Table of contents
- 1. What is the Organization for Security and Co-operation in Europe? skip to link
- 2. What is the work of the OSCE? skip to link
- 3. What is the future role of OSCE in international security and cooperation? skip to link
- 4. What is the UK government’s attitude towards the OSCE? skip to link
- 5. Read more skip to link
On 17 October 2023, the House of Lords is due to consider a question for short debate tabled by Lord Bowness (non-affiliated) on the assessment of the current state of the Organization for Security and Co-operation in Europe, and steps being taken to secure its future.
1. What is the Organization for Security and Co-operation in Europe?
The Organization for Security and Co-operation in Europe (OSCE) is a regional intergovernmental security institution. It works for “stability, peace and democracy”. The OSCE describes itself as a forum for political dialogue on a wide range of security issues and a platform for joint action. It has 57 participating countries, including the UK. Whilst its work is focused on Europe, its members also include countries from North America and Asia. The OSCE also has 11 ‘partners for co-operation’. They include countries from the Middle East, North Africa, Asia and Australasia. The partner countries take part in political meetings, cooperate on issues of common concern, such as climate change and sustainable development, and host OSCE projects.
Heads of state participate in summits and set the organisation’s priorities. The heads of state meet only occasionally, and it is the ministerial council, comprising foreign ministers of participating states, which meets annually to set the organisation’s longer-term priorities.
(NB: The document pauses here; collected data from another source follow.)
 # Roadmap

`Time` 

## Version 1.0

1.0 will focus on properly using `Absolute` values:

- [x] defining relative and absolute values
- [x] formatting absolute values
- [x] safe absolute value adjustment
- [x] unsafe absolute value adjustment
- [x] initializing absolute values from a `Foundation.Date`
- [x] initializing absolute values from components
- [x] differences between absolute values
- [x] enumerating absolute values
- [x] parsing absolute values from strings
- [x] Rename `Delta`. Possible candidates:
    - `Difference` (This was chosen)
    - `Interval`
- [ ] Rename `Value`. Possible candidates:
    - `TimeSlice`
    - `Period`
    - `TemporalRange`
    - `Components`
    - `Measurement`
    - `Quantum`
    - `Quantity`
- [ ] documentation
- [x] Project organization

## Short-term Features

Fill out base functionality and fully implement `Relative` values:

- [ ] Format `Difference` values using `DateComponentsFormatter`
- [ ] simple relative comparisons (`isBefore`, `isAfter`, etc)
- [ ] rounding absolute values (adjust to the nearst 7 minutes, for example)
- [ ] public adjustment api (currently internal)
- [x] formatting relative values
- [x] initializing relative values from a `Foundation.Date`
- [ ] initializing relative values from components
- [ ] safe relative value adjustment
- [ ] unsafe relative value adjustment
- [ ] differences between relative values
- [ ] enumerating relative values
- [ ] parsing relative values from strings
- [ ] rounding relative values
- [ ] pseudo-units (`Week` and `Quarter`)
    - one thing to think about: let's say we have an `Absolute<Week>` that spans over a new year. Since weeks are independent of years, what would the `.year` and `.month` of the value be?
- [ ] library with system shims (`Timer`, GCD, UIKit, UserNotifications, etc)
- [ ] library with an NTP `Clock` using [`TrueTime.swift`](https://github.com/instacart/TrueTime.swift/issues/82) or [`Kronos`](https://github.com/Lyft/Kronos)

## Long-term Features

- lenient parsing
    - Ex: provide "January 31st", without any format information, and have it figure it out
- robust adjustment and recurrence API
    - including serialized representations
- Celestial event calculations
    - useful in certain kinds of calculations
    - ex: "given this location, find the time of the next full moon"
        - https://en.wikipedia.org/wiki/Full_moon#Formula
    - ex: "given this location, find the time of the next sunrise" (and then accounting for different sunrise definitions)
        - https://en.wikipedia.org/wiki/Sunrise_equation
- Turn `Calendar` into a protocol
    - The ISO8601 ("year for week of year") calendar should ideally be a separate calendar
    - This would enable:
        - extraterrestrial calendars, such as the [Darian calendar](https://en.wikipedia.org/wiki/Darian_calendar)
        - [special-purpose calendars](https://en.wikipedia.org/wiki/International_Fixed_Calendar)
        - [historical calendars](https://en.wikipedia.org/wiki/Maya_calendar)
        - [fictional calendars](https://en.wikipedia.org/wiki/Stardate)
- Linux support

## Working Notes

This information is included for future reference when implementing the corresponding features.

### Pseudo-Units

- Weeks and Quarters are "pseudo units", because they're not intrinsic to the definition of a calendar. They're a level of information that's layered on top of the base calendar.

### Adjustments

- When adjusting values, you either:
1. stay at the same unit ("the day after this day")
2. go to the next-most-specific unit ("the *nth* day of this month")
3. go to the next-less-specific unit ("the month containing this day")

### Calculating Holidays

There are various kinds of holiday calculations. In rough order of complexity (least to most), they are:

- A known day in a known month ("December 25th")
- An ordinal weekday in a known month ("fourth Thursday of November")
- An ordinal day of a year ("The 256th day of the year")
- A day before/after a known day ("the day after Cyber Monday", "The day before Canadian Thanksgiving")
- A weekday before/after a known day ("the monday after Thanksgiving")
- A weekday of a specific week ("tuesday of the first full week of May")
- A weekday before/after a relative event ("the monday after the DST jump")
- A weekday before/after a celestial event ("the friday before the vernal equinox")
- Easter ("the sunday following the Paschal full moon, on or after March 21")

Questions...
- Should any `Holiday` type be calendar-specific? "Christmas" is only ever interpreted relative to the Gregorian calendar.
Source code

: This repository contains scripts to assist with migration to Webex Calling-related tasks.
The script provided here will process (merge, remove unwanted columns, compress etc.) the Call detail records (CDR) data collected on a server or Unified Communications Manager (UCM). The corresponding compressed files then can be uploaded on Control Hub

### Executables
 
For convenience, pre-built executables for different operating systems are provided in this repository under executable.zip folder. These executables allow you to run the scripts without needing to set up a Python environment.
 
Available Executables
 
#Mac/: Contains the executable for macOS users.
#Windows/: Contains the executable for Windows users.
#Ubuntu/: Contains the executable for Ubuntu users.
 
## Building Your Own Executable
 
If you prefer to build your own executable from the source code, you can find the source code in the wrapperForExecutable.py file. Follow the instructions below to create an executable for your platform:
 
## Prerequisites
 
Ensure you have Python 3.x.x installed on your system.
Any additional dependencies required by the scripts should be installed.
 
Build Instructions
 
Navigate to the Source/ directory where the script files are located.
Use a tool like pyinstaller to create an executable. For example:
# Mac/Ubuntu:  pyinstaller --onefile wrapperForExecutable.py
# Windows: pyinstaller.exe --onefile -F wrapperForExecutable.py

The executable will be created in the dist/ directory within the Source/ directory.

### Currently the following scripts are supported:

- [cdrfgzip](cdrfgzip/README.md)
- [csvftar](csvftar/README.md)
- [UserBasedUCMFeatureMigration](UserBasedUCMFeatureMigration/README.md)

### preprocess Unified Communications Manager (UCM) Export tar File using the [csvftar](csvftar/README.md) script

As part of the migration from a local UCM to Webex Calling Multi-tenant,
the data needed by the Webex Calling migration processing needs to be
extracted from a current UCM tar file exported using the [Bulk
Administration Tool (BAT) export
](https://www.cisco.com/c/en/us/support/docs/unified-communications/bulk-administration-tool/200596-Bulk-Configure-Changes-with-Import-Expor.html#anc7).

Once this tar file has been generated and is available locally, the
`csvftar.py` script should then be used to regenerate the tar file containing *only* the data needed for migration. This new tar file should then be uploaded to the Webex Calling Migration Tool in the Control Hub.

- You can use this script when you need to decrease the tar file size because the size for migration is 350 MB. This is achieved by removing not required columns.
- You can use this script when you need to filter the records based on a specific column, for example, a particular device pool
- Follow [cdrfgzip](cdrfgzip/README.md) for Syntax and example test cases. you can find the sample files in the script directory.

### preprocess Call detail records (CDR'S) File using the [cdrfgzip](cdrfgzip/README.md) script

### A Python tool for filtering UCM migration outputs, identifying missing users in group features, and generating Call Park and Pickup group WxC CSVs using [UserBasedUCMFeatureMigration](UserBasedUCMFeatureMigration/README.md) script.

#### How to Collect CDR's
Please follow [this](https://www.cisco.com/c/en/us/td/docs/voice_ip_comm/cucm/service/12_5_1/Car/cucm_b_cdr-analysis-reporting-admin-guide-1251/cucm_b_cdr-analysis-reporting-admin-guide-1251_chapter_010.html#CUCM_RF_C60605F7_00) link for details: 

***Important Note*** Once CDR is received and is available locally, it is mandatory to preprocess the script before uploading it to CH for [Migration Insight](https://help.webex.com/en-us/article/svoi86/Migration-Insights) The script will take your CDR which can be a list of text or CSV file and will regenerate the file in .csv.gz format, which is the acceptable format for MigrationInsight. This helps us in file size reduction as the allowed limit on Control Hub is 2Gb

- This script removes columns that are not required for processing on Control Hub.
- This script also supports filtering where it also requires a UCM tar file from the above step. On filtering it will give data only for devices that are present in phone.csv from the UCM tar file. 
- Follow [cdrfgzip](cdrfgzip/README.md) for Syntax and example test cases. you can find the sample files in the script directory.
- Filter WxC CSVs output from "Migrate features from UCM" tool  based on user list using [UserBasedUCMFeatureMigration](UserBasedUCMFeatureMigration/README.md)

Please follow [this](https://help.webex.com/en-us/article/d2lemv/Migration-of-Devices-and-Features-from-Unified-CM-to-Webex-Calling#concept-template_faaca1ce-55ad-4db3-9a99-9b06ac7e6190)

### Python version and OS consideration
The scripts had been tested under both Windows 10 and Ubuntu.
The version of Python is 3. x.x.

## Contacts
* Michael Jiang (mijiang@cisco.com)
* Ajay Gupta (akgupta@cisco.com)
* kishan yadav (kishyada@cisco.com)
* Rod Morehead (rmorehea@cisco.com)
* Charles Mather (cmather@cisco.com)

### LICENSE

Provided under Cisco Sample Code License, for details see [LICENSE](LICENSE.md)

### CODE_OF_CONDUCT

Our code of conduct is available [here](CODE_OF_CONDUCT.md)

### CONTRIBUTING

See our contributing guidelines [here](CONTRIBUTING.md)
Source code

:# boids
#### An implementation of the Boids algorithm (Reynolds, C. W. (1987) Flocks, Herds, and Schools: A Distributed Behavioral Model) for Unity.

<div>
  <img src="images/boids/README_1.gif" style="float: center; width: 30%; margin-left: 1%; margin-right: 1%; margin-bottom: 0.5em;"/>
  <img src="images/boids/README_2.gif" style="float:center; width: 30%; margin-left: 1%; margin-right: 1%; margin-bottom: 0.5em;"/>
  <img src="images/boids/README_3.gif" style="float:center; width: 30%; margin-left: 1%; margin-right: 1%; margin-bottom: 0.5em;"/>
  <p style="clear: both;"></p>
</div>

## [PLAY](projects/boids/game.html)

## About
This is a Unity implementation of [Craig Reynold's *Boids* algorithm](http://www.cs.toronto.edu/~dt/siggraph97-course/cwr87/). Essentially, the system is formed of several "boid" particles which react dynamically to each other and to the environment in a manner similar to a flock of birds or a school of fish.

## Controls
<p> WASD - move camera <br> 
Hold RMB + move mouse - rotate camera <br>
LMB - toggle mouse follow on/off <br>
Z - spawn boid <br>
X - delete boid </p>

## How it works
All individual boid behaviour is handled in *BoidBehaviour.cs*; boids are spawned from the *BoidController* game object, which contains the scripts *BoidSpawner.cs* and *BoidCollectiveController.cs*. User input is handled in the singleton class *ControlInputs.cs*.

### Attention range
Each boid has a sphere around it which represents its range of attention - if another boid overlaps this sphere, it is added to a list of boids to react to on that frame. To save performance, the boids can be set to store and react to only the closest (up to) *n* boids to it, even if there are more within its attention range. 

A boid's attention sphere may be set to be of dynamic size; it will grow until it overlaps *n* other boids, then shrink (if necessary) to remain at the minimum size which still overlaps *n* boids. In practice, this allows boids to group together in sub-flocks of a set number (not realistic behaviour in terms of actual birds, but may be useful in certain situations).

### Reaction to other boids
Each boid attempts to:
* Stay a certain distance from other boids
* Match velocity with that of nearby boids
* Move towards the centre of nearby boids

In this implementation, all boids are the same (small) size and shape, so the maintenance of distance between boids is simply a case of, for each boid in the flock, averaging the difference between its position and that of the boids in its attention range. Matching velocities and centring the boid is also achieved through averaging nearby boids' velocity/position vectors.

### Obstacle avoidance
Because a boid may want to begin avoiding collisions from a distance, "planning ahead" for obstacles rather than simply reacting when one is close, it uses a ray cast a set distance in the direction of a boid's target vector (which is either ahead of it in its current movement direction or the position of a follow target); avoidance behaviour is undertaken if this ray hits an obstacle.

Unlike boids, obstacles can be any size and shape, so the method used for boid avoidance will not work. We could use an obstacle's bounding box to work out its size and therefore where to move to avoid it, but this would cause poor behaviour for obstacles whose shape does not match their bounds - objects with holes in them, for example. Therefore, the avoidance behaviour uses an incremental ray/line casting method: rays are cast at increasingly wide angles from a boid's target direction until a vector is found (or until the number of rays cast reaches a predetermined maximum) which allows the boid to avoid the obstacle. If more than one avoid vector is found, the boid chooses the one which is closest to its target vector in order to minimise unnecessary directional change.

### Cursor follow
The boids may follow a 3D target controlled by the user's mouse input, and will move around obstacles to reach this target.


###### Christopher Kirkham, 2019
However, the ambassador-level OSCE permanent council is responsible for governing the day-to-day operational work of the OSCE and for regular political consultations between the meetings of the ministerial council. The permanent council is convened by the chairperson-in-office. This is a rotating position, which is held by a different participating state each year with that country’s foreign minister acting as the chairperson-in-office. The chair sets the OSCE’s priorities for that year, convenes discussions and coordinates decision-making. The position is designated by a decision of the ministerial council. The chair is currently held by North Macedonia.
The OSCE parliamentary assembly has 323 members, made up of parliamentarians from participating states. Its purpose is to act as a forum for inter-parliamentary dialogue. It can adopt resolutions and recommendations. However, it has no decision-making power over OSCE executive institutions.
The OSCE is funded by contributions from its 57 participating states. The unified budget is adopted by the OSCE’s permanent council by consensus. The last unified budget to be agreed was for 2021, totalling €138,204,100.
All 57 participating states have equal status and decisions are taken by consensus. However, the OSCE and its bodies have no legal powers. The OSCE founding documents, the Helsinki Final Act 1975 and the Paris Charter 1990, are statements of political intent and do not have the legal status of international treaties. OSCE bodies can issue recommendations to participating states, but those resolutions have no legal force.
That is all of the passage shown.